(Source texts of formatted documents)
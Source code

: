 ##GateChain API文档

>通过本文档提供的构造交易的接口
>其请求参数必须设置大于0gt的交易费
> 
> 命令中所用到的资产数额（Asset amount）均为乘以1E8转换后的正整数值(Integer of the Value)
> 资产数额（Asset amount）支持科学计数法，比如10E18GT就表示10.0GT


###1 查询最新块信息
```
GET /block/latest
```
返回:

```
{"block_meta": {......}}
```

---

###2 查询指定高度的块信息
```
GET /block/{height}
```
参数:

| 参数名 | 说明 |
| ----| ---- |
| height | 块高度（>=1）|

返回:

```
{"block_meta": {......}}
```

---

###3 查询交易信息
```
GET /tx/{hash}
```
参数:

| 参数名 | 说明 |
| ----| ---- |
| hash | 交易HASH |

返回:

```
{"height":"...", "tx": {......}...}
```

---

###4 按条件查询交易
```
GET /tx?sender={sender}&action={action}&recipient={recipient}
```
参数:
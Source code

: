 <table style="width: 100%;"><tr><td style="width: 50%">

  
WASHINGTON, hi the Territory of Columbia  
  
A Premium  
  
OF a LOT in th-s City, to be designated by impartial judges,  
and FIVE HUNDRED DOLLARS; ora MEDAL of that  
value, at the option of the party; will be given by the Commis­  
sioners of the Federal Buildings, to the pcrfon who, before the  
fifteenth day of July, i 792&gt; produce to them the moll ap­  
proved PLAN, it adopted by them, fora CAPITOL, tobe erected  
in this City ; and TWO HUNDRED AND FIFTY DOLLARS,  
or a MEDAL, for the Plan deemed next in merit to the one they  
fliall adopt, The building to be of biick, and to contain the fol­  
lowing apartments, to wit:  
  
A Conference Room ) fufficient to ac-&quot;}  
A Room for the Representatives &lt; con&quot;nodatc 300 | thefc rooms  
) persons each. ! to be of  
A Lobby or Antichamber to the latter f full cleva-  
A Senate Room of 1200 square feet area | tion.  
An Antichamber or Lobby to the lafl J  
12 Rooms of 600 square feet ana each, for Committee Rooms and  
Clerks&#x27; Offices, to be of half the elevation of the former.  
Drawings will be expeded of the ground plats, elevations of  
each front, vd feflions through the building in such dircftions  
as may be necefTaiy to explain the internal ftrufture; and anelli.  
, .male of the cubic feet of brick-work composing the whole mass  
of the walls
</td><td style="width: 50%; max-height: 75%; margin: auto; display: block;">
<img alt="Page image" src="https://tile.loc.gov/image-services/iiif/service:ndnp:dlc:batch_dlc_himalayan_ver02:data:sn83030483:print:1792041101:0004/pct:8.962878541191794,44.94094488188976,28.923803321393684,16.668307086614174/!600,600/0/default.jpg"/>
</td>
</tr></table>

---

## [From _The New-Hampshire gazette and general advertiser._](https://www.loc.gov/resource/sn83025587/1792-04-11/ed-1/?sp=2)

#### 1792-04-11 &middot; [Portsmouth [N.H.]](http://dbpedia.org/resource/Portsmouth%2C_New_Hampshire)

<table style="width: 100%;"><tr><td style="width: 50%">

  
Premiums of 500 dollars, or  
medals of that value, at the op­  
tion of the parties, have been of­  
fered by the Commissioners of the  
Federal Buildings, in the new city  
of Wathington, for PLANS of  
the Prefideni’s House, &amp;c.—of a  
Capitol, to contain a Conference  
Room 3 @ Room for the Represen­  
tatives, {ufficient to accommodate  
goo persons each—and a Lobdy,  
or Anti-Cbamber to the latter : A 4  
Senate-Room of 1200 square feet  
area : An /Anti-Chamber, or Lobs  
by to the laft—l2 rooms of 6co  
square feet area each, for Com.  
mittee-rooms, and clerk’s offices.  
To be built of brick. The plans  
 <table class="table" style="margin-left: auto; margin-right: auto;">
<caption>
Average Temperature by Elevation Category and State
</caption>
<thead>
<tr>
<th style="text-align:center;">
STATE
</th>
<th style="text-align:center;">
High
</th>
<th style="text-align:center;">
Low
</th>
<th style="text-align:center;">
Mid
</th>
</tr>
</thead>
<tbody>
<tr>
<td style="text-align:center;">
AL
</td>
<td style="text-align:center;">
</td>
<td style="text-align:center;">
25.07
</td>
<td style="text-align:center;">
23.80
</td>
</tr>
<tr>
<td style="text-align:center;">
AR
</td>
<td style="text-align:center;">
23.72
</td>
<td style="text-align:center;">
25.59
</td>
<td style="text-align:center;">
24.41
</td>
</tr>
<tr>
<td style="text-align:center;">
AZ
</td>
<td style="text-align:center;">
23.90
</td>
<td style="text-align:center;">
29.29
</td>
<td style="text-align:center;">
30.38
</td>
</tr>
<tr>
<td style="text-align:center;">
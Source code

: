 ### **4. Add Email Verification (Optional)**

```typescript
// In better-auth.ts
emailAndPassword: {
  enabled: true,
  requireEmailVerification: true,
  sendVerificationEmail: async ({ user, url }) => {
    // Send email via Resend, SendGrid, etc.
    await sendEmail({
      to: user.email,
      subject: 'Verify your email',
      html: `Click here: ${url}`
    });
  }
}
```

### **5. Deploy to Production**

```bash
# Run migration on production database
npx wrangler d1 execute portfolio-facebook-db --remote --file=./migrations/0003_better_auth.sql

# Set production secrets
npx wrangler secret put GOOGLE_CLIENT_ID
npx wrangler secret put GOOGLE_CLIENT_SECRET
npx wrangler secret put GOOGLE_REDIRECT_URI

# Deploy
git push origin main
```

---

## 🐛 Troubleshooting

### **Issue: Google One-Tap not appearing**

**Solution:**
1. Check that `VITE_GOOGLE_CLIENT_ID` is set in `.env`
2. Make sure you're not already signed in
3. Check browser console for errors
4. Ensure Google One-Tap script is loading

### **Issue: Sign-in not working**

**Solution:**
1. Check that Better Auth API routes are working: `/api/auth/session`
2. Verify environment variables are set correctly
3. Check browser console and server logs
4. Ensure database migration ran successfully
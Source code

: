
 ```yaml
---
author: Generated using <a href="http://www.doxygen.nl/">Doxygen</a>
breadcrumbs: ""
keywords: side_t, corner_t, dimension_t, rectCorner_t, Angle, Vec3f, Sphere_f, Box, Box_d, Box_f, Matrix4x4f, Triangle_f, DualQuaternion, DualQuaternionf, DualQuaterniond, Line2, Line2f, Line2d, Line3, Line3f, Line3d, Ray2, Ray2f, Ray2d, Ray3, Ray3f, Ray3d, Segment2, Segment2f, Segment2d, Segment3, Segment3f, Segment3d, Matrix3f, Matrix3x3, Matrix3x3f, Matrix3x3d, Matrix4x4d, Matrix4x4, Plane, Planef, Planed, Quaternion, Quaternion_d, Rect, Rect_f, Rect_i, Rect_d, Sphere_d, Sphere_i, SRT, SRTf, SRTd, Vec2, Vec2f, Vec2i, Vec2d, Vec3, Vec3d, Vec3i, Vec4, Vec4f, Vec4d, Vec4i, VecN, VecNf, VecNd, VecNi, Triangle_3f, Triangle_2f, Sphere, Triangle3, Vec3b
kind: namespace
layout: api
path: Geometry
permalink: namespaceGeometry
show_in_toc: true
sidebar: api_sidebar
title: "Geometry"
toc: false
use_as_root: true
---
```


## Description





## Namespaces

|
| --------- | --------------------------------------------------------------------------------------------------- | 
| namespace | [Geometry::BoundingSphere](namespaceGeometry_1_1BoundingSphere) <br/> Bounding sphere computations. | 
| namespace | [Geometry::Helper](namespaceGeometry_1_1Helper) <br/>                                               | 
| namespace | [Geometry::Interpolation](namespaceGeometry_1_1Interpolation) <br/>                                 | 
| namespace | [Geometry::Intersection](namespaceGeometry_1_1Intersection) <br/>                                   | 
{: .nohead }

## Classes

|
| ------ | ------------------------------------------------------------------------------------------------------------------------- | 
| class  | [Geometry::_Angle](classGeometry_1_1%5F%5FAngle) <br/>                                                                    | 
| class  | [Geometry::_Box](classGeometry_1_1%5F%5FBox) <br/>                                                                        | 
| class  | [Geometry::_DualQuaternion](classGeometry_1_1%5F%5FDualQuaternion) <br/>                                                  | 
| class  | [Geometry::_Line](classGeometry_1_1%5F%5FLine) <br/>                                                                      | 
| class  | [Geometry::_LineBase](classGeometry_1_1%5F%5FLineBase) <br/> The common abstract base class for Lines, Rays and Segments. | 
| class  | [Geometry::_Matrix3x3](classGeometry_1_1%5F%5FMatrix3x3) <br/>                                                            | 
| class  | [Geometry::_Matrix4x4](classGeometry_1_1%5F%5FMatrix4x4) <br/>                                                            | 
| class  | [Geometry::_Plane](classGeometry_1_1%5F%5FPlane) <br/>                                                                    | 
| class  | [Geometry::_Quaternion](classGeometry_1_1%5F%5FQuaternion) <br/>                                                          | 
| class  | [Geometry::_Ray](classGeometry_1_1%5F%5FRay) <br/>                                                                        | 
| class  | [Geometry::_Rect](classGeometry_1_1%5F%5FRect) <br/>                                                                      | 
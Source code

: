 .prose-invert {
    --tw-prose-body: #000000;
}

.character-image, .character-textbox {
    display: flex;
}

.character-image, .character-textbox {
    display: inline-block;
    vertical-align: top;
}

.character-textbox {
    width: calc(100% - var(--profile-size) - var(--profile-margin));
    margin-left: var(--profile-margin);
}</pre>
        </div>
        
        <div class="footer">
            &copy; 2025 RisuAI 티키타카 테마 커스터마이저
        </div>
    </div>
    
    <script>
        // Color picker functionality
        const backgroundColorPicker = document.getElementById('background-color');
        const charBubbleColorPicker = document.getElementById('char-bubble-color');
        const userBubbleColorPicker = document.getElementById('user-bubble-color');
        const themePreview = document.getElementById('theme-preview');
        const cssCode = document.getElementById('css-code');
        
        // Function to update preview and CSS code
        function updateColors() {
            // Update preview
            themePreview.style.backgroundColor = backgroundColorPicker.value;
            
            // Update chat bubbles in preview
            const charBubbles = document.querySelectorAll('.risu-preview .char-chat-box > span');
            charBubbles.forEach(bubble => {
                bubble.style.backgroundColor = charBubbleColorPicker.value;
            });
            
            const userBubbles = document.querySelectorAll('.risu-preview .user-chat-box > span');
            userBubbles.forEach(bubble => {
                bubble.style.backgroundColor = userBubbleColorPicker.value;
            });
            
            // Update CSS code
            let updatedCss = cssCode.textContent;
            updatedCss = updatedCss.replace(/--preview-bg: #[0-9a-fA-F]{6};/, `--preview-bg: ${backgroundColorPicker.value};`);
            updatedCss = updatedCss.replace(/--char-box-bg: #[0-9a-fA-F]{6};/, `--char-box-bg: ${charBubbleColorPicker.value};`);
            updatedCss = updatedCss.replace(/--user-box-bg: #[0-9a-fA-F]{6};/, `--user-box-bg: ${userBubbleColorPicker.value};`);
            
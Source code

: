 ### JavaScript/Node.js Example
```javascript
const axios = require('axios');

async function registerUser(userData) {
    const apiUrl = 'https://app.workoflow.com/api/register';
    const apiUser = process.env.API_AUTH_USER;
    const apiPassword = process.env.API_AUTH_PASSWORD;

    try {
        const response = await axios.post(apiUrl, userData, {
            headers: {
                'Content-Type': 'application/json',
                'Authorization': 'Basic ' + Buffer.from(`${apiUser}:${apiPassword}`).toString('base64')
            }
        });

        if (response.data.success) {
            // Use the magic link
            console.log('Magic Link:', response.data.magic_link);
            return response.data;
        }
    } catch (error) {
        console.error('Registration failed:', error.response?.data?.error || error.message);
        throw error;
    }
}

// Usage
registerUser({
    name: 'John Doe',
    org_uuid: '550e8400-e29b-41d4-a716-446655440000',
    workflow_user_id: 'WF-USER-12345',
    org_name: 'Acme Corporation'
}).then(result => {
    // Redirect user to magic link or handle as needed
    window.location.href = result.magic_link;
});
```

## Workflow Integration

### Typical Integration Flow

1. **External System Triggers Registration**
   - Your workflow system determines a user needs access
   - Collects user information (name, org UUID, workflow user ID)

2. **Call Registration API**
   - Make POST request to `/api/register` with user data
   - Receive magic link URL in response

■ Directions for this task
Find every line of the data that includes the string "contain". Copy each of those lines.

■ Answer section
fliall adopt, The building to be of biick, and to contain the fol­  
Capitol, to contain a Conference  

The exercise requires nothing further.